Austin TX has been a musical hotbed for decades. As I was growing up, the PBS show Austin City limits gave America their taste of a mostly country Austin music scene. At some point the country-western scene began to expand, taking in alternative folk and eventually rock. Showcasing new music became so big in Austin, a city that had billed itself as “The Live Music Capitol of the World”, that a new festival was created called South by Southwest to show it all off. Austin had a solid reputation as a hotbed for rock by the time the MTV show I.R.S. Records Presents The Cutting Edge rolled into town. One of the most promising acts to have been featured on that particular episode was Glass Eye.
Glass Eye was a quartet lead by the duo of Kathy McCarty and Brian Beattie. Their voices often recalled country or folk music, but the choppy rhythms deconstructed melodies make them particularly fun to listen to. It was a stripped down and deconstructed sound not unlike what Robert Fripp might have made had he been from the hills of West Virginia. Their closest contemporary counterparts may have been the English band Moonshake who came years later.
The pointed and jagged sounds were juxtaposed with harmonies that were a sometimes smooth but often in sharp contrast in pitch, sorta like the way Fred Schneider would sing off key with the B-52s (but not nearly as obnoxious). I was exposed to Glass Eye in college about the same time they were gaining national attention. At that time in the late ‘80s they were making music that was in sharp contrast to the REM led movements that defined the college and underground charts.
Their second album Bent By Nature was my favorite of their modest catalog of 5 LP and 3 Eps. Bent By Nature combines the edgy rawness they are known for with driving rhythms. To further distinguish Glass Eye, they had an unusual sense of melody that connected the cowpunk, country and folk elements of their music. Sometimes the raw emotion of songs like “Whiskey” and “The Ballad of Abraham Lincoln” can remind the listener that this band comes from a place where country was is king. Country is an important base element, but Glass Eye was in no way limited by it musically.
That could be because Austin harbors enough weirdness to keep things interesting. Funk and cowpunk rub shoulders with TexMex creating a delightful diversity on Bent By Nature. “Dimsey Nash” and “Perder la Guerra” are just two extreme examples, but this music is often difficult to peg into one genre – it’s simply too ambitious.

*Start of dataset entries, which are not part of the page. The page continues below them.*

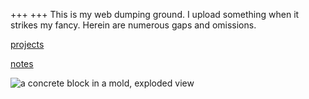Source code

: +++
+++
This is my web dumping ground.
I upload something when it strikes my fancy.
Herein are numerous gaps and omissions.

<p><a href="/projects">projects</a></p>
<p><a href="/notes">notes</a></p>

<img class="smallfeature" src="/images/fdcp_block_mold.png" alt="a concrete block in a mold, exploded view"/>


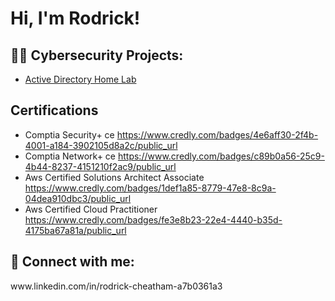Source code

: <h1>Hi, I'm Rodrick! </h1>  
<h2>👨‍💻 Cybersecurity Projects:</h2>


  - [Active Directory Home Lab](https://github.com/RodrickC2/Active-Directory-Project)

<h2>Certifications</h2>

- Comptia Security+ ce https://www.credly.com/badges/4e6aff30-2f4b-4001-a184-3902105d8a2c/public_url
- Comptia Network+ ce https://www.credly.com/badges/c89b0a56-25c9-4b44-8237-4151210f2ac9/public_url
- Aws Certified Solutions Architect Associate https://www.credly.com/badges/1def1a85-8779-47e8-8c9a-04dea910dbc3/public_url
- Aws Certified Cloud Practitioner https://www.credly.com/badges/fe3e8b23-22e4-4440-b35d-4175ba67a81a/public_url

<h2> 🤳 Connect with me:</h2>
www.linkedin.com/in/rodrick-cheatham-a7b0361a3

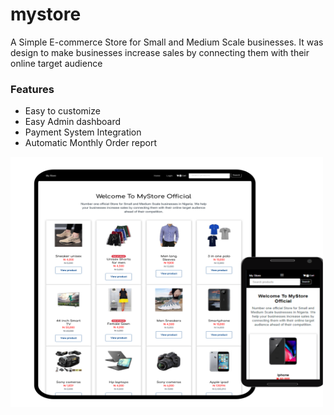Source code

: # mystore
A Simple E-commerce Store for Small and Medium Scale businesses. 
It was design to make businesses increase sales by connecting them with their online target audience
<h3>Features</h3>
<ul>
  <li>Easy to customize</li>
  <li>Easy Admin dashboard</li>
  <li>Payment System Integration</li>
  <li>
Automatic Monthly Order report</li>
 </ul>

<div>
<img src="img/mystore222.png" width="500" height="400">
</div>
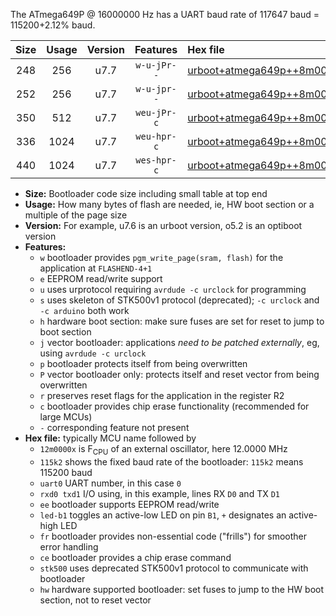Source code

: The ATmega649P @ 16000000 Hz has a UART baud rate of 117647 baud = 115200+2.12% baud.

|Size|Usage|Version|Features|Hex file|
|:-:|:-:|:-:|:-:|:--|
|248|256|u7.7|`w-u-jPr--`|[urboot+atmega649p++8m0000x+++57k6_uart0_rxe0_txe1_led+b5.hex](https://raw.githubusercontent.com/stefanrueger/urboot.hex/main/cores/megacore/atmega649p/external_oscillator/fcpu++8m0000_Hz/br+++57k6_bps/urboot+atmega649p++8m0000x+++57k6_uart0_rxe0_txe1_led+b5.hex)|
|252|256|u7.7|`w-u-jpr--`|[urboot+atmega649p++8m0000x+++57k6_uart0_rxe0_txe1_led+b5_fr.hex](https://raw.githubusercontent.com/stefanrueger/urboot.hex/main/cores/megacore/atmega649p/external_oscillator/fcpu++8m0000_Hz/br+++57k6_bps/urboot+atmega649p++8m0000x+++57k6_uart0_rxe0_txe1_led+b5_fr.hex)|
|350|512|u7.7|`weu-jPr-c`|[urboot+atmega649p++8m0000x+++57k6_uart0_rxe0_txe1_ee_led+b5_fr_ce.hex](https://raw.githubusercontent.com/stefanrueger/urboot.hex/main/cores/megacore/atmega649p/external_oscillator/fcpu++8m0000_Hz/br+++57k6_bps/urboot+atmega649p++8m0000x+++57k6_uart0_rxe0_txe1_ee_led+b5_fr_ce.hex)|
|336|1024|u7.7|`weu-hpr-c`|[urboot+atmega649p++8m0000x+++57k6_uart0_rxe0_txe1_ee_led+b5_fr_ce_hw.hex](https://raw.githubusercontent.com/stefanrueger/urboot.hex/main/cores/megacore/atmega649p/external_oscillator/fcpu++8m0000_Hz/br+++57k6_bps/urboot+atmega649p++8m0000x+++57k6_uart0_rxe0_txe1_ee_led+b5_fr_ce_hw.hex)|
|440|1024|u7.7|`wes-hpr-c`|[urboot+atmega649p++8m0000x+++57k6_uart0_rxe0_txe1_ee_led+b5_fr_ce_stk500_hw.hex](https://raw.githubusercontent.com/stefanrueger/urboot.hex/main/cores/megacore/atmega649p/external_oscillator/fcpu++8m0000_Hz/br+++57k6_bps/urboot+atmega649p++8m0000x+++57k6_uart0_rxe0_txe1_ee_led+b5_fr_ce_stk500_hw.hex)|

- **Size:** Bootloader code size including small table at top end
- **Usage:** How many bytes of flash are needed, ie, HW boot section or a multiple of the page size
- **Version:** For example, u7.6 is an urboot version, o5.2 is an optiboot version
- **Features:**
  + `w` bootloader provides `pgm_write_page(sram, flash)` for the application at `FLASHEND-4+1`
  + `e` EEPROM read/write support
  + `u` uses urprotocol requiring `avrdude -c urclock` for programming
  + `s` uses skeleton of STK500v1 protocol (deprecated); `-c urclock` and `-c arduino` both work
  + `h` hardware boot section: make sure fuses are set for reset to jump to boot section
  + `j` vector bootloader: applications *need to be patched externally*, eg, using `avrdude -c urclock`
  + `p` bootloader protects itself from being overwritten
  + `P` vector bootloader only: protects itself and reset vector from being overwritten
  + `r` preserves reset flags for the application in the register R2
  + `c` bootloader provides chip erase functionality (recommended for large MCUs)
  + `-` corresponding feature not present
- **Hex file:** typically MCU name followed by
  + `12m0000x` is F<sub>CPU</sub> of an external oscillator, here 12.0000 MHz
  + `115k2` shows the fixed baud rate of the bootloader: `115k2` means 115200 baud
  + `uart0` UART number, in this case `0`
  + `rxd0 txd1` I/O using, in this example, lines RX `D0` and TX `D1`
  + `ee` bootloader supports EEPROM read/write
  + `led-b1` toggles an active-low LED on pin `B1`, `+` designates an active-high LED
  + `fr` bootloader provides non-essential code ("frills") for smoother error handling
  + `ce` bootloader provides a chip erase command
  + `stk500` uses deprecated STK500v1 protocol to communicate with bootloader
  + `hw` hardware supported bootloader: set fuses to jump to the HW boot section, not to reset vector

There is at least one recognizable song on Bent By Nature that was not inspired by Daniel Johnston the grandfather of Austin’s interesting ’80s rock scene. Paul Simon’s “Cecila” takes on a new found hillbilly element thanks to strained vocals. Beyond that Bent By Nature is easily one of the most innovative and under hyped rock albums of the ‘80s. Had MTV continued its Cutting Edge show into the present day, its likely that they would have visited Austin again as its rock scene has now established itself as a major hotspot, much like the Athens area or North Carolina did back in the day.